Yes that is one of the target uses of IPFS. We absolutely intend for it to work at those scales. @whyrusleeping is eager to make it work at exabyte scale. In the meantime, here’s some of the stuff we’re doing to make IPFS work smoothly at large scales:

From @corysimmons on Fri May 19 2017 01:25:22 GMT+0000 (UTC)

@flyingzumwalt High level, how will IPFS be able to store exabytes? Is this in the paper or a blog post?

From @flyingzumwalt on Fri May 19 2017 01:53:49 GMT+0000 (UTC)

Making IPFS performant at Exabyte scale is one of @whyrusleeping’s favorite things to bring up in Roadmap discussions. He might be able to provide some technical reference points off the top of his head. We haven’t had the opportunity to focus on that kind of scaling yet, but I’m optimistic that we will get to tackle it soon. At the very least, we have a list of known optimizations on this front that I hope to get on the roadmap this year, now that we have the basics of the InterPlanetary Test Lab ready to use.

From @whyrusleeping on Sat May 20 2017 03:29:36 GMT+0000 (UTC)

@corysimmons when we say “store an exabyte”, what we really mean is that the ipfs network will be able to have 1 exabyte of data in it, not that a single machine will have 1 exabyte of storage.

From @flyingzumwalt on Sat May 20 2017 15:43:21 GMT+0000 (UTC)

Ah yes. I mis-remembered. The roadmap item @whyrusleeping proposed was making individual nodes work at Petabyte scale – a worthy goal.

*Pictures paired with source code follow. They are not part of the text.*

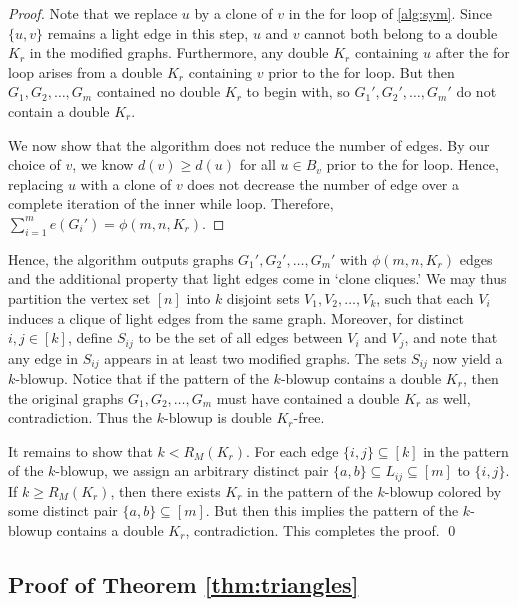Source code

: \documentclass[12pt]{article}
\begin{document}
  \begin{proof}
    Note that we replace $u$ by a clone of $v$ in the for loop of \cref{alg:sym}. Since $\{u, v\}$ remains a light edge in this step, $u$ and $v$ cannot both belong to a double $K_r$ in the modified graphs. Furthermore, any double $K_r$ containing $u$ after the for loop arises from a double $K_r$ containing $v$ prior to the for loop. But then $G_1, G_2, \ldots, G_m$ contained no double $K_r$ to begin with, so $G_1', G_2', \ldots, G_m'$ do not contain a double $K_r$.

    We now show that the algorithm does not reduce the number of edges. By our choice of $v$, we know $d(v) \geq d(u)$ for all $u \in B_v$ prior to the for loop. Hence, replacing $u$ with a clone of $v$ does not decrease the number of edge over a complete iteration of the inner while loop. Therefore, $\sum_{i = 1}^m e(G_i') = \phi(m, n, K_r)$. 
  \end{proof}

  Hence, the algorithm outputs graphs $G_1', G_2', \ldots, G_m'$ with $\phi(m, n, K_r)$ edges and the additional property that light edges come in `clone cliques.' We may thus partition the vertex set $[n]$ into $k$ disjoint sets $V_1, V_2, \ldots, V_k$, such that each $V_i$ induces a clique of light edges from the same graph. Moreover, for distinct $i, j \in [k]$, define $S_{ij}$ to be the set of all edges between $V_i$ and $V_j$, and note that any edge in $S_{ij}$ appears in at least two modified graphs. The sets $S_{ij}$ now yield a $k$-blowup. Notice that if the pattern of the $k$-blowup contains a double $K_r$, then the original graphs $G_1, G_2, \ldots, G_m$ must have contained a double $K_r$ as well, contradiction. Thus the $k$-blowup is double $K_r$-free. 

  It remains to show that $k < R_M(K_r)$. For each edge $\{i, j\} \subseteq [k]$ in the pattern of the $k$-blowup, we assign an arbitrary distinct pair $\{a, b\} \subseteq L_{ij} \subseteq [m]$ to $\{i, j\}$. If $k \geq R_M(K_r)$, then there exists $K_r$ in the pattern of the $k$-blowup colored by some distinct pair $\{a, b\} \subseteq [m]$. But then this implies the pattern of the $k$-blowup contains a double $K_r$, contradiction. This completes the proof. \qed

\subsection{Proof of Theorem \ref{thm:triangles}}
\end{document}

Regarding how the entire global network will scale, I’m not aware of any formal studies or blog posts about it.

From @corysimmons on Sat May 20 2017 22:34:10 GMT+0000 (UTC)

Pretty sure I’ll have to stare at the papers for a few days to figure out what’s going on, but tl;dr: IPFS’ “storage” is just p2p seeding/leeching right?

From @flyingzumwalt on Sun May 21 2017 03:49:48 GMT+0000 (UTC)

@corysimmons getting other nodes to hold your content is an out-of-band concern for the IPFS protocol. There are a number of tools evolving to handle this. For example, you can use ipfs-cluster to form participating networks of nodes who share a pinset. Alternatively, Filecoin will allow you to pay the network to store stuff for you.

This thread on discourse gets into the topic: IPFS for community-led research

Another use case might be something like managing updates of Operating Systems like linux.
Currently almost all linux repos use multiple centralized servers containing the upgrade packages, serving them up on ipfs will make sure, everybody is able to download these packages using ipfs using constant speed without using multiple centralized servers which might not just be more costly for companies to maintain but also unrewarding.

EDIT:
Though will need a better linux geek to confirm if something like this makes sense.

In this regard, there are also *nix and FOSS distributions via torrent that could essentially move to IPFS at some point, whether integrated or not. Even Firefox (at least on Windows) has an updater app which then fetches the actual software from one of the central servers; this could also be done over the IPFS, if Mozilla integrated ipfs into Firefox.